Dirac, P. A. M. Quantised Singularities in the Electromagnetic Field. Proc. R. Soc. London. Ser. A 133, 60–72 (1931)

where the vector potential is singular at the north or south pole. Note that the theory of connection on fiber bundle was still to be discovered at that time ! The correct mathematical picture came late in physics, as far as I know at least. Here a beautiful reading

Wu, T. T. & Yang, C. N. Concept of nonintegrable phase factors and global formulation of gauge fields. Phys. Rev. D 12, 3845–3857 (1975)
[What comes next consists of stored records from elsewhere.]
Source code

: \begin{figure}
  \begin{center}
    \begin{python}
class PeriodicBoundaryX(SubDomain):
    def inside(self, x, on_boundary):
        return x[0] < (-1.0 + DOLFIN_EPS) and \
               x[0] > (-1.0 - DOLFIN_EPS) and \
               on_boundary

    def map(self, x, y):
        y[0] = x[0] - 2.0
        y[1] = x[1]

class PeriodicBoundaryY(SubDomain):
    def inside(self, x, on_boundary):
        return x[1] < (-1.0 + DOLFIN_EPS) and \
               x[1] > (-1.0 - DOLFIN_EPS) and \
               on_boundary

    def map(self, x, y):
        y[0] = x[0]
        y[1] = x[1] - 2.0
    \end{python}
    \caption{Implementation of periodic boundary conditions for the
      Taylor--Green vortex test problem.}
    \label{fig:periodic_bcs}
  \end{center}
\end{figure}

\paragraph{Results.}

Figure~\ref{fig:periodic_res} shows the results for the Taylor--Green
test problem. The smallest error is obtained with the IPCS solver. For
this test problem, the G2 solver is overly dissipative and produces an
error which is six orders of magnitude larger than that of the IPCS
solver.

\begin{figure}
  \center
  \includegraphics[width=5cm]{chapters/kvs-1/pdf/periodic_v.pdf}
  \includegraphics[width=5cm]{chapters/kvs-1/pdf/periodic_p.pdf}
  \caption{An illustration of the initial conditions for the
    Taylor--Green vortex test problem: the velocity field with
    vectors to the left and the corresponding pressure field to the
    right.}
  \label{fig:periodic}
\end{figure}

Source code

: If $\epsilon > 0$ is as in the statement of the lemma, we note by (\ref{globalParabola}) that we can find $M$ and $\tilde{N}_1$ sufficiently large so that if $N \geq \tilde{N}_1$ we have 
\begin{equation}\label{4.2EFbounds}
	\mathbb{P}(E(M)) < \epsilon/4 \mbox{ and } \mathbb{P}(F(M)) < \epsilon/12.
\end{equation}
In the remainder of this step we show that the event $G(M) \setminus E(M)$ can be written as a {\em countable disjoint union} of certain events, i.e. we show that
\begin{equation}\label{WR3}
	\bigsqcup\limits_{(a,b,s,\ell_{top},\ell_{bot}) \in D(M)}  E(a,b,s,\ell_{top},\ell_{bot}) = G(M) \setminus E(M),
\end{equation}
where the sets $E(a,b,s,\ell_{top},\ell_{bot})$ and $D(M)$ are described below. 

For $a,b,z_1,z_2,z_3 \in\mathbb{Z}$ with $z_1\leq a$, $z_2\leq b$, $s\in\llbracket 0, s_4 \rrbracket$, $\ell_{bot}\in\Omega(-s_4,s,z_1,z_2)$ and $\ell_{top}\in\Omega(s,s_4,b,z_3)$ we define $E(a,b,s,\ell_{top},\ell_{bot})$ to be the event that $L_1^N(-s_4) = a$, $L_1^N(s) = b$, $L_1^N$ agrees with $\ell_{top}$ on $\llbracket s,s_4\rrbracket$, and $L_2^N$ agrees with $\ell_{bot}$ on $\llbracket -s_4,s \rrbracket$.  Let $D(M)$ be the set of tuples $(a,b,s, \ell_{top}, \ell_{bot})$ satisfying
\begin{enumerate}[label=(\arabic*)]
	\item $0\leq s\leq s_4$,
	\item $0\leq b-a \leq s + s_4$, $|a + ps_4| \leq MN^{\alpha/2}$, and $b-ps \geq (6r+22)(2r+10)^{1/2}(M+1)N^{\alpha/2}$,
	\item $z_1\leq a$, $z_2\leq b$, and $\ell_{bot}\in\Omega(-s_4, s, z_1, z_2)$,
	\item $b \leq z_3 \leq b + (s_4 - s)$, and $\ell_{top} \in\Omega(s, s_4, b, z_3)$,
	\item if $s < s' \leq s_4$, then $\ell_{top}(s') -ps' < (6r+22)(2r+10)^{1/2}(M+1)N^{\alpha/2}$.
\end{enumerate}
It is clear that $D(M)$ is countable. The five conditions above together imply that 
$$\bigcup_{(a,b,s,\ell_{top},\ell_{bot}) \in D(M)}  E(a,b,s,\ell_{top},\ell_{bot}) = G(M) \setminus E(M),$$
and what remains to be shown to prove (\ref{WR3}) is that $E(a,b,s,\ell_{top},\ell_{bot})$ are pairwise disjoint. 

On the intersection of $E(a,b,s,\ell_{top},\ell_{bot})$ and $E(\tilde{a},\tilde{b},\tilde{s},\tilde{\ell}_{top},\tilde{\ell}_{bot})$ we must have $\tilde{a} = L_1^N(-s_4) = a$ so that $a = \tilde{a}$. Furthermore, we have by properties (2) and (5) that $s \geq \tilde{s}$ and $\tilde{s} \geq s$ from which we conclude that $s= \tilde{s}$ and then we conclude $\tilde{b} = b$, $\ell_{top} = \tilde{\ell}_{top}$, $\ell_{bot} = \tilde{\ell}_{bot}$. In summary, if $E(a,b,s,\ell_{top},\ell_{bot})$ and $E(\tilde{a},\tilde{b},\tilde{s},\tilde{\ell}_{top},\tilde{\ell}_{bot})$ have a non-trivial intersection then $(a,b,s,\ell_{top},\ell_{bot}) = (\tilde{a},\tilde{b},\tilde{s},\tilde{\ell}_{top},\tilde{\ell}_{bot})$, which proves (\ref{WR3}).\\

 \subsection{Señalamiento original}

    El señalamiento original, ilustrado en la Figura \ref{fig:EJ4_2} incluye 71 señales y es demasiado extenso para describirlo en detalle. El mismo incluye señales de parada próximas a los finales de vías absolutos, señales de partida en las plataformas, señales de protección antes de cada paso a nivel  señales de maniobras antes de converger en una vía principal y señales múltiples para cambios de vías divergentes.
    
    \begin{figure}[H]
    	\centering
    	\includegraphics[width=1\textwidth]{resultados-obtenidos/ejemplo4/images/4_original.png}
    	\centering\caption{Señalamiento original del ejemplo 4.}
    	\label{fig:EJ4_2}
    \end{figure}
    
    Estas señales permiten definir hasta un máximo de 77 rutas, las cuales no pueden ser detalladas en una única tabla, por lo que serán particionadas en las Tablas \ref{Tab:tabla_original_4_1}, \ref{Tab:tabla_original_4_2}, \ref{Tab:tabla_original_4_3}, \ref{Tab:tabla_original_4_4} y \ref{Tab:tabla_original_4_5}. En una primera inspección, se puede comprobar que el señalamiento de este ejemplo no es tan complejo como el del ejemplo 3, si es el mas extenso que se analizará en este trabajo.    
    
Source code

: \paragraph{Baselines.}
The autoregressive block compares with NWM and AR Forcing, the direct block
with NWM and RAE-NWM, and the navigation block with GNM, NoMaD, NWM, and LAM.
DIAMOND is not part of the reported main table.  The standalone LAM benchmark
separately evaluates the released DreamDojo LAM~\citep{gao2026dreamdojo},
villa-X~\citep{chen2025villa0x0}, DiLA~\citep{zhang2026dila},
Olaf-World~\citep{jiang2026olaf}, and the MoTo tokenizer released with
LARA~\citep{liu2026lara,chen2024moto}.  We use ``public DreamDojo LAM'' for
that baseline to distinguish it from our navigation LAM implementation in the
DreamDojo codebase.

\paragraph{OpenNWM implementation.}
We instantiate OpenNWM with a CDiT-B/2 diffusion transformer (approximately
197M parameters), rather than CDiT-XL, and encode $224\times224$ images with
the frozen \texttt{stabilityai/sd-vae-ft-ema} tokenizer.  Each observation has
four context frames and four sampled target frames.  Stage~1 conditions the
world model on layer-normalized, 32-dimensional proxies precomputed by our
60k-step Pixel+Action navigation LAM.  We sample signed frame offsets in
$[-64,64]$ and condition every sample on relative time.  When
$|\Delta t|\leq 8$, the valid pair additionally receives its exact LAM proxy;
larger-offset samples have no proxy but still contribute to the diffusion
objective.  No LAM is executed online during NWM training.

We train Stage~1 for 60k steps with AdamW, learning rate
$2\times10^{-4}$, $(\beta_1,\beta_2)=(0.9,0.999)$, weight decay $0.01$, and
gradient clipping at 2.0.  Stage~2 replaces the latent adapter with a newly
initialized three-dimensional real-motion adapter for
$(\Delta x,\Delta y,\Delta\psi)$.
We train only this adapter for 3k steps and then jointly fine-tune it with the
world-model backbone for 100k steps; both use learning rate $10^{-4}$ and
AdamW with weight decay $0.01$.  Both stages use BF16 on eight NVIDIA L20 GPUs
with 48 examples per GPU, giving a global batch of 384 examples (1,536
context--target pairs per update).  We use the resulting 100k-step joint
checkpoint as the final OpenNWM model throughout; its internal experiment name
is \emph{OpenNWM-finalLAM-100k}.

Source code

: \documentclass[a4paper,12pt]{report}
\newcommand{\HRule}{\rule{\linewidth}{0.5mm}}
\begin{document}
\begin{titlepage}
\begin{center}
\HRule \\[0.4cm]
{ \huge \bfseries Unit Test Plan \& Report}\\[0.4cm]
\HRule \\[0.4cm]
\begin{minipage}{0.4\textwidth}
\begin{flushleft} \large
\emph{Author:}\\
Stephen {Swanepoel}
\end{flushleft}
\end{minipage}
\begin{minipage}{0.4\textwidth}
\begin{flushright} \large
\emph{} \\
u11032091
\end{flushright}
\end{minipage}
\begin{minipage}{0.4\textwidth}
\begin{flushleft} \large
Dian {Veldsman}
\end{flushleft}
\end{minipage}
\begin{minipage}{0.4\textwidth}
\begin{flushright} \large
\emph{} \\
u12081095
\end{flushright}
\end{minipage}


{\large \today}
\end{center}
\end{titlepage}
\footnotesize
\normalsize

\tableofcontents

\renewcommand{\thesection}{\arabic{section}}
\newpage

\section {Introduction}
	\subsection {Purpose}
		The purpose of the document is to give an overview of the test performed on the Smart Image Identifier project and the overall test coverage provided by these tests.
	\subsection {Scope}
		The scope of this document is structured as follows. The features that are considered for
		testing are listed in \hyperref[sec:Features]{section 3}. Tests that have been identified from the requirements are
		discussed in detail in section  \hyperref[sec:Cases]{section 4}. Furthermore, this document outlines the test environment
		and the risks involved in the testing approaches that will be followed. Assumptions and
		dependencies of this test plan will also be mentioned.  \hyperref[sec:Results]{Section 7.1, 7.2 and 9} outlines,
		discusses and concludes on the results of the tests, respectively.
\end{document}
where they choose two parameterisation of the circle: one for the south and one for the north pole, these two parameterisations of the vector potential being related to the other one by a gauge transformation.
How about normalisable then? Well, I never heard about that, and mainly one defines everything in compact space(s), where it scarcely makes sense to impose norm.
A: It means that the gauge ambiguity is practically removed in the Coulomb gauge if you deal with a "nice" $\mathbf{A}$ (which is your purpose).
However, it does not mean you only deal with the radiation (propagating solutions). Transversal $\mathbf{A}$ is different from zero for a uniformly moving charge too.
A: You don't actually need smoothness in general, you just need a $C^2$ transition function so that the Laplacian is well-defined - without that, you don't have a well-defined source field, which clearly kind of goes against the whole point of introducing gauge fields in the first place.
In a classical context, the normalizability is there to make Coulomb gauge a unique gauge fixing in the physically realistic situation where the charges are spatially bounded. There are at least three reasons to  motivate this particular choice of complete gauge fixing:


*

*It satisfies the physical intuition from locality that if the sources are localized, then the gauge fields should naturally fall off to zero at spatial infinity.

*It often allows us to integrate by parts and drop the surface terms, which is a trick that's constantly used in E&M.

*It gives by far the simplest Green's function for the gauge field, leading to the simple Coulomb-like equation $\varphi({\bf x}) = \int d^3x' \frac{\rho({\bf x'})}{|{\bf x} - {\bf x}'|}$, and similarly for the vector potential and the electric current.


I'm less familiar with the quantum situation, but I know that there are all kinds of subtleties with large gauge transformations in nonabelian gauge theory, instantons, etc. Here, the non-uniqueness of Coulomb gauge requires a more careful consideration of the boundary conditions.